The principal contraindications for MAT are: advanced osteoarthritis, uncorrected axial malalignment or knee instability, uncorrected ipsilateral focal high grade chondral or osteochondral defect, inflammatory arthritis or synovial disease, infection, or skeletal immaturity.
In general, MAT has demonstrated significant pain relief and improvements in clinical (knee effusion, range of motion, stability, or dynamic muscular tests) and functional (Lysholm, Tegner, IKDC, or return to sports) outcomes, and patient’s satisfaction.
The cumulative survival of MAT may be around 70% at 10 years.
The most common complications of MAT are: graft tear, graft shrinkage, graft extrusion, knee stiffness, infection, immune reaction, suture granulomas, portal pain, synovitis, and intraarticular hematoma.
The most commonly used and recommended types of grafts are cryopreserved and fresh-frozen.
The most common graft sizing method is the use of preoperative anterior-posterior and lateral plain radiographs, although MRI and CT scans have also been employed.

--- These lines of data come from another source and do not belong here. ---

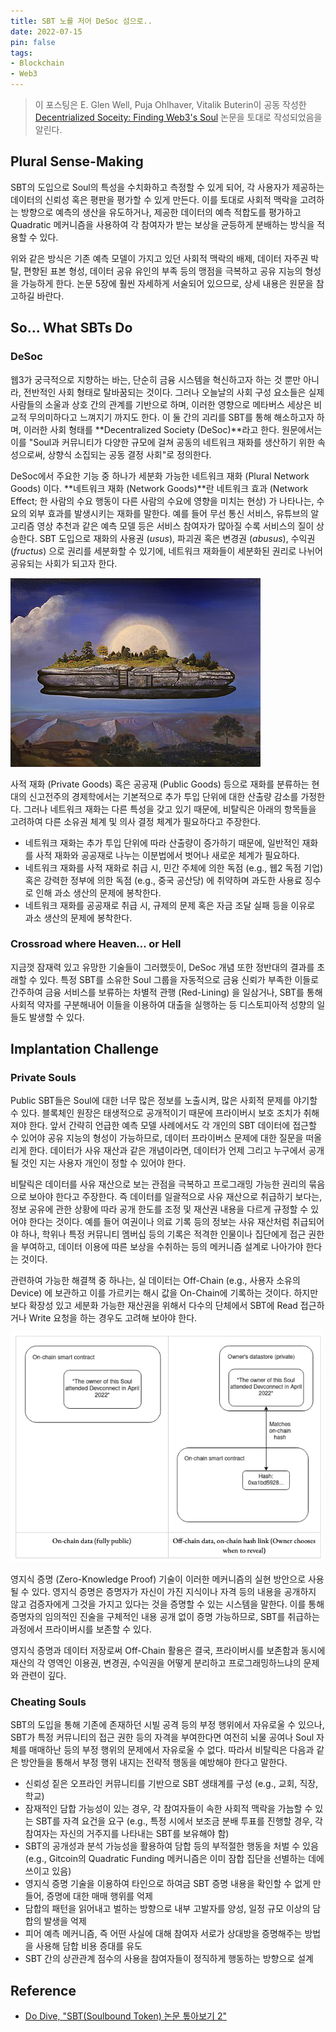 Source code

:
 ```yaml
---
title: SBT 노를 저어 DeSoc 섬으로..
date: 2022-07-15
pin: false
tags:
- Blockchain
- Web3
---
```


> 이 포스팅은 E. Glen Well, Puja Ohlhaver, Vitalik Buterin이 공동 작성한 [Decentrialized Soceity: Finding Web3's Soul](https://papers.ssrn.com/sol3/papers.cfm?abstract_id=4105763) 논문을 토대로 작성되었음을 알린다.

## Plural Sense-Making

SBT의 도입으로 Soul의 특성을 수치화하고 측정할 수 있게 되어, 각 사용자가 제공하는 데이터의 신뢰성 혹은 평판을 평가할 수 있게 만든다. 이를 토대로 사회적 맥락을 고려하는 방향으로 예측의 생산을 유도하거나, 제공한 데이터의 예측 적합도를 평가하고 Quadratic 메커니즘을 사용하여 각 참여자가 받는 보상을 균등하게 분배하는 방식을 적용할 수 있다.

위와 같은 방식은 기존 예측 모델이 가지고 있던 사회적 맥락의 배제, 데이터 자주권 박탈, 편향된 표본 형성, 데이터 공유 유인의 부족 등의 맹점을 극복하고 공유 지능의 형성을 가능하게 한다. 논문 5장에 훨씬 자세하게 서술되어 있으므로, 상세 내용은 원문을 참고하길 바란다.

## So... What SBTs Do

### DeSoc

웹3가 궁극적으로 지향하는 바는, 단순히 금융 시스템을 혁신하고자 하는 것 뿐만 아니라, 전반적인 사회 형태로 탈바꿈되는 것이다. 그러나 오늘날의 사회 구성 요소들은 실제 사람들의 소울과 상호 간의 관계를 기반으로 하며, 이러한 영향으로 메타버스 세상은 비교적 무의미하다고 느껴지기 까지도 한다. 이 둘 간의 괴리를 SBT를 통해 해소하고자 하며, 이러한 사회 형태를 **Decentralized Society (DeSoc)**라고 한다. 원문에서는 이를 "Soul과 커뮤니티가 다양한 규모에 걸쳐 공동의 네트워크 재화를 생산하기 위한 속성으로써, 상향식 소집되는 공동 결정 사회"로 정의한다.

DeSoc에서 주요한 기능 중 하나가 세분화 가능한 네트워크 재화 (Plural Network Goods) 이다. **네트워크 재화 (Network Goods)**란 네트워크 효과 (Network Effect; 한 사람의 수요 행동이 다른 사람의 수요에 영향을 미치는 현상)  가 나타나는, 수요의 외부 효과를 발생시키는 재화를 말한다. 예를 들어 무선 통신 서비스, 유튜브의 알고리즘 영상 추천과 같은 예측 모델 등은 서비스 참여자가 많아질 수록 서비스의 질이 상승한다. SBT 도입으로 재화의 사용권 (*usus*), 파괴권 혹은 변경권 (*abusus*), 수익권 (*fructus*) 으로 권리를 세분화할 수 있기에, 네트워크 재화들이 세분화된 권리로 나뉘어 공유되는 사회가 되고자 한다.

![](images/utopia.png)

사적 재화 (Private Goods) 혹은 공공재 (Public Goods) 등으로 재화를 분류하는 현대의 신고전주의 경제학에서는 기본적으로 추가 투입 단위에 대한 산출량 감소를 가정한다. 그러나 네트워크 재화는 다른 특성을 갖고 있기 때문에, 비탈릭은 아래의 항목들을 고려하여 다른 소유권 체계 및 의사 결정 체계가 필요하다고 주장한다.

- 네트워크 재화는 추가 투입 단위에 따라 산출량이 증가하기 때문에, 일반적인 재화를 사적 재화와 공공재로 나누는 이분법에서 벗어나 새로운 체계가 필요하다.
- 네트워크 재화를 사적 재화로 취급 시, 민간 주체에 의한 독점 (e.g., 웹2 독점 기업) 혹은 강력한 정부에 의한 독점 (e.g., 중국 공산당) 에 취약하며 과도한 사용료 징수로 인해 과소 생산의 문제에 봉착한다.
- 네트워크 재화를 공공재로 취급 시, 규제의 문제 혹은 자금 조달 실패 등을 이유로 과소 생산의 문제에 봉착한다.

### Crossroad where Heaven... or Hell

지금껏 잠재력 있고 유망한 기술들이 그러했듯이, DeSoc 개념 또한 정반대의 결과를 초래할 수 있다. 특정 SBT를 소유한 Soul 그룹을 자동적으로 금융 신뢰가 부족한 이들로 간주하여 금융 서비스를 보류하는 차별적 관행 (Red-Lining) 을 일삼거나, SBT를 통해 사회적 약자를 구분해내어 이들을 이용하여 대출을 실행하는 등 디스토피아적 성향의 일들도 발생할 수 있다.

## Implantation Challenge

### Private Souls

Public SBT들은 Soul에 대한 너무 많은 정보를 노출시켜, 많은 사회적 문제를 야기할 수 있다. 블록체인 원장은 태생적으로 공개적이기 때문에 프라이버시 보호 조치가 취해져야 한다. 앞서 간략히 언급한 예측 모델 사례에서도 각 개인의 SBT 데이터에 접근할 수 있어야 공유 지능의 형성이 가능하므로, 데이터 프라이버스 문제에 대한 질문을 떠올리게 한다. 데이터가 사유 재산과 같은 개념이라면, 데이터가 언제 그리고 누구에서 공개될 것인 지는 사용자 개인이 정할 수 있어야 한다.

비탈릭은 데이터를 사유 재산으로 보는 관점을 극복하고 프로그래밍 가능한 권리의 묶음으로 보아야 한다고 주장한다. 즉 데이터를 일괄적으로 사유 재산으로 취급하기 보다는, 정보 공유에 관한 상황에 따라 공개 한도를 조정 및 재산권 내용을 다르게 규정할 수 있어야 한다는 것이다. 예를 들어 여권이나 의료 기록 등의 정보는 사유 재산처럼 취급되어야 하나, 학위나 특정 커뮤니티 멤버십 등의 기록은 적격한 인물이나 집단에게 접근 권한을 부여하고, 데이터 이용에 따른 보상을 수취하는 등의 메커니즘 설계로 나아가야 한다는 것이다.

관련하여 가능한 해결책 중 하나는, 실 데이터는 Off-Chain (e.g., 사용자 소유의 Device) 에 보관하고 이를 가르키는 해시 값을 On-Chain에 기록하는 것이다. 하지만 보다 확장성 있고 세분화 가능한 재산권을 위해서 다수의 단체에서 SBT에 Read 접근하거나 Write 요청을 하는 경우도 고려해 보아야 한다.

![](images/privacy-solution-example.png)

영지식 증명 (Zero-Knowledge Proof) 기술이 이러한 메커니즘의 실현 방안으로 사용될 수 있다. 영지식 증명은 증명자가 자신이 가진 지식이나 자격 등의 내용을 공개하지 않고 검증자에게 그것을 가지고 있다는 것을 증명할 수 있는 시스템을 말한다. 이를 통해 증명자의 임의적인 진술을 구체적인 내용 공개 없이 증명 가능하므로, SBT를 취급하는 과정에서 프라이버시를 보존할 수 있다.

영지식 증명과 데이터 저장로써 Off-Chain 활용은 결국, 프라이버시를 보존함과 동시에 재산의 각 영역인 이용권, 변경권, 수익권을 어떻게 분리하고 프로그래밍하느냐의 문제와 관련이 깊다.

### Cheating Souls

SBT의 도입을 통해 기존에 존재하던 시빌 공격 등의 부정 행위에서 자유로울 수 있으나, SBT가 특정 커뮤니티의 접근 권한 등의 자격을 부여한다면 여전히 뇌물 공여나 Soul 자체를 매매하난 등의 부정 행위의 문제에서 자유로울 수 없다. 따라서 비탈릭은 다음과 같은 방안들을 통해서 부정 행위 내지는 전략적 행동을 예방해야 한다고 말한다.

- 신뢰성 짙은 오프라인 커뮤니티를 기반으로 SBT 생태계를 구성 (e.g., 교회, 직장, 학교)
- 잠재적인 담합 가능성이 있는 경우, 각 참여자들이 속한 사회적 맥락을 가늠할 수 있는 SBT를 자격 요건을 요구 (e.g., 특정 시에서 보조금 분배 투표를 진행할 경우, 각 참여자는 자신의 거주지를 나타내는 SBT를 보유해야 함)
- SBT의 공개성과 분석 가능성을 활용하여 담합 등의 부적절한 행동을 처벌 수 있음 (e.g., Gitcoin의 Quadratic Funding 메커니즘은 이미 잠합 집단을 선별하는 데에 쓰이고 있음)
- 영지식 증명 기술을 이용하여 타인으로 하여금 SBT 증명 내용을 확인할 수 없게 만들어, 증명에 대한 매매 행위를 억제
- 담합의 패턴을 읽어내고 벌하는 방향으로 내부 고발자를 양성, 일정 규모 이상의 담합의 발생을 억제
- 피어 예측 메커니즘, 즉 어떤 사실에 대해 참여자 서로가 상대방을 증명해주는 방법을 사용해 담합 비용 증대를 유도
- SBT 간의 상관관계 점수의 사용을 참여자들이 정직하게 행동하는 방향으로 설계

## Reference

- [Do Dive, "SBT(Soulbound Token) 논문 톺아보기 2"](https://medium.com/despread-creative/sbt-soulbound-token-%EB%85%BC%EB%AC%B8-%ED%86%BA%EC%95%84%EB%B3%B4%EA%B8%B0-%E2%91%A1-40fdf433a162)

There are no clear differences between the uses of bone plugs/bridge and suture fixation of the allograft. In general, meniscal periphery is attached through sutures tied on the capsule, whereas horn fixation may be achieved through bone plugs (medial meniscus), bone bridge (lateral meniscus), transosseous sutures, or sutures attaching the graft into the meniscal horn remnants.
The association of anterior cruciate ligament reconstruction, cartilage repair/restoration procedures, or femoral/tibial osteotomy to MAT does not worsen the results compared to isolated MAT.
The role of MAT on the prevention of cartilage degeneration cannot be established with the available literature.